There's only one problem. Shepard, according to Jiminez, was not killed because he was gay. His murderers, Aaron McKinney and Russell Henderson, attempted the "gay panic" defense in court -- suggesting that Shepard had come onto them and provoked them into murderous rage. But that wasn't true. Jiminez, who is gay, reports that Shepard dealt methamphetamine, and that one of his murderers was a sex partner. Even gay-journalistic icon Andrew Sullivan has endorsed Jiminez's work.
But the left cannot let its mythology go. And so The Matthew Shepard Foundation released a statement decrying Jiminez's book: "Attempts now to rewrite the story of this hate crime appear to be based on untrustworthy sources, factual errors, rumors and innuendo rather than the actual evidence gathered by law enforcement and presented in a court of law. We do not respond to innuendo, rumor or conspiracy theories. Instead, we recommit ourselves to honoring Matthew's memory, and refuse to be intimidated by those who seek to tarnish it."
If the facts tarnish Shepard's memory, perhaps that's because the facts are inconvenient.
The same, of course, was true with regard to the killing of Trayvon Martin. The left insisted on a similar racial crucifixion story, in which a thuggish white racist, George Zimmerman, tracked down and shot an innocent black boy in cold blood. The facts of the case simply didn't bear that story: Zimmerman had no racist background; Martin had a history of criminal activity; witness testimony placed Martin on top of Zimmerman, banging his head against the pavement. But the narrative of the left was set: Trayvon was killed for wearing a hoodie and carrying Skittles and Arizona Iced Tea.

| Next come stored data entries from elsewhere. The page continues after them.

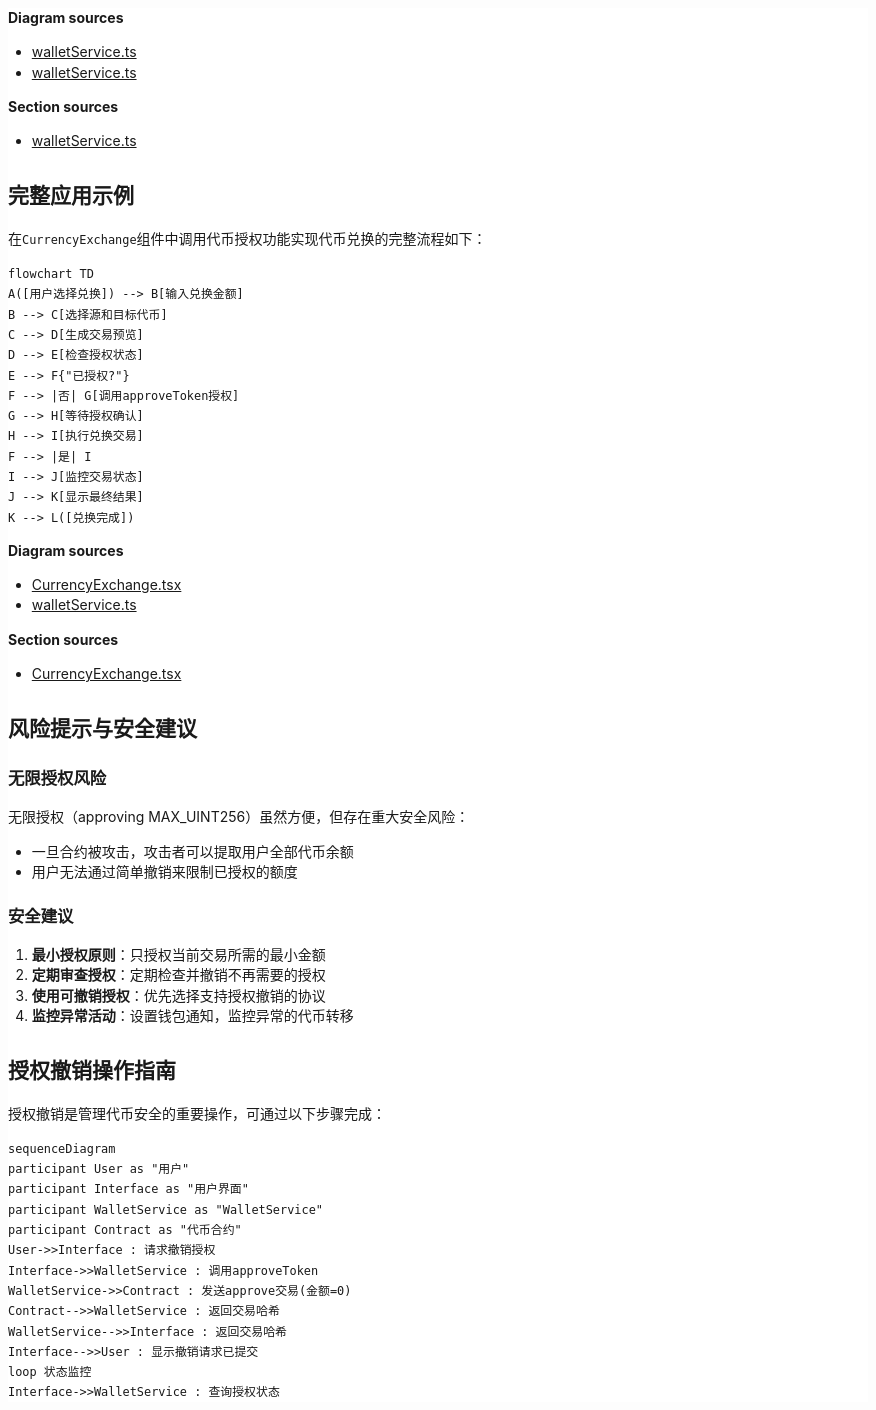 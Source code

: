 **Diagram sources**
- [walletService.ts](file://src/services/walletService.ts#L204-L229)
- [walletService.ts](file://src/services/walletService.ts#L189-L202)

**Section sources**
- [walletService.ts](file://src/services/walletService.ts#L204-L229)

## 完整应用示例

在`CurrencyExchange`组件中调用代币授权功能实现代币兑换的完整流程如下：

```mermaid
flowchart TD
A([用户选择兑换]) --> B[输入兑换金额]
B --> C[选择源和目标代币]
C --> D[生成交易预览]
D --> E[检查授权状态]
E --> F{"已授权?"}
F --> |否| G[调用approveToken授权]
G --> H[等待授权确认]
H --> I[执行兑换交易]
F --> |是| I
I --> J[监控交易状态]
J --> K[显示最终结果]
K --> L([兑换完成])
```

**Diagram sources**
- [CurrencyExchange.tsx](file://src/components/Exchange/CurrencyExchange.tsx#L15-L621)
- [walletService.ts](file://src/services/walletService.ts#L189-L202)

**Section sources**
- [CurrencyExchange.tsx](file://src/components/Exchange/CurrencyExchange.tsx#L15-L621)

## 风险提示与安全建议

### 无限授权风险
无限授权（approving MAX_UINT256）虽然方便，但存在重大安全风险：
- 一旦合约被攻击，攻击者可以提取用户全部代币余额
- 用户无法通过简单撤销来限制已授权的额度

### 安全建议
1. **最小授权原则**：只授权当前交易所需的最小金额
2. **定期审查授权**：定期检查并撤销不再需要的授权
3. **使用可撤销授权**：优先选择支持授权撤销的协议
4. **监控异常活动**：设置钱包通知，监控异常的代币转移

## 授权撤销操作指南

授权撤销是管理代币安全的重要操作，可通过以下步骤完成：

```mermaid
sequenceDiagram
participant User as "用户"
participant Interface as "用户界面"
participant WalletService as "WalletService"
participant Contract as "代币合约"
User->>Interface : 请求撤销授权
Interface->>WalletService : 调用approveToken
WalletService->>Contract : 发送approve交易(金额=0)
Contract-->>WalletService : 返回交易哈希
WalletService-->>Interface : 返回交易哈希
Interface-->>User : 显示撤销请求已提交
loop 状态监控
Interface->>WalletService : 查询授权状态
```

Radio host Dennis Prager has wisely observed that to the left, truth is not a value. Ideology is a value. And so the myths of Shepard and Trayvon must live on. That's because the left understands that narrative drives hearts and minds, rather than argument. Were the left to openly contend that gay men and women around America are in danger every day from the vastly homophobic majority of the American populace, most Americans would rightly be insulted and skeptical. Were the left to suggest that most Americans are vicious racists a hairsbreadth away from murdering black teenagers, most Americans would scoff. Instead, the left trots out cases like Shepard and cases like Trayvon -- and manufactures those cases to fit their needs.
Racism and anti-gay hatred must be wiped from the map. But there is no need to fudge the facts in order to combat them. The left's need to seize on individual cases as impetus for broad societal change demonstrates just how desperate the left is to paint exceptional cases as the rule to justify a broader agenda.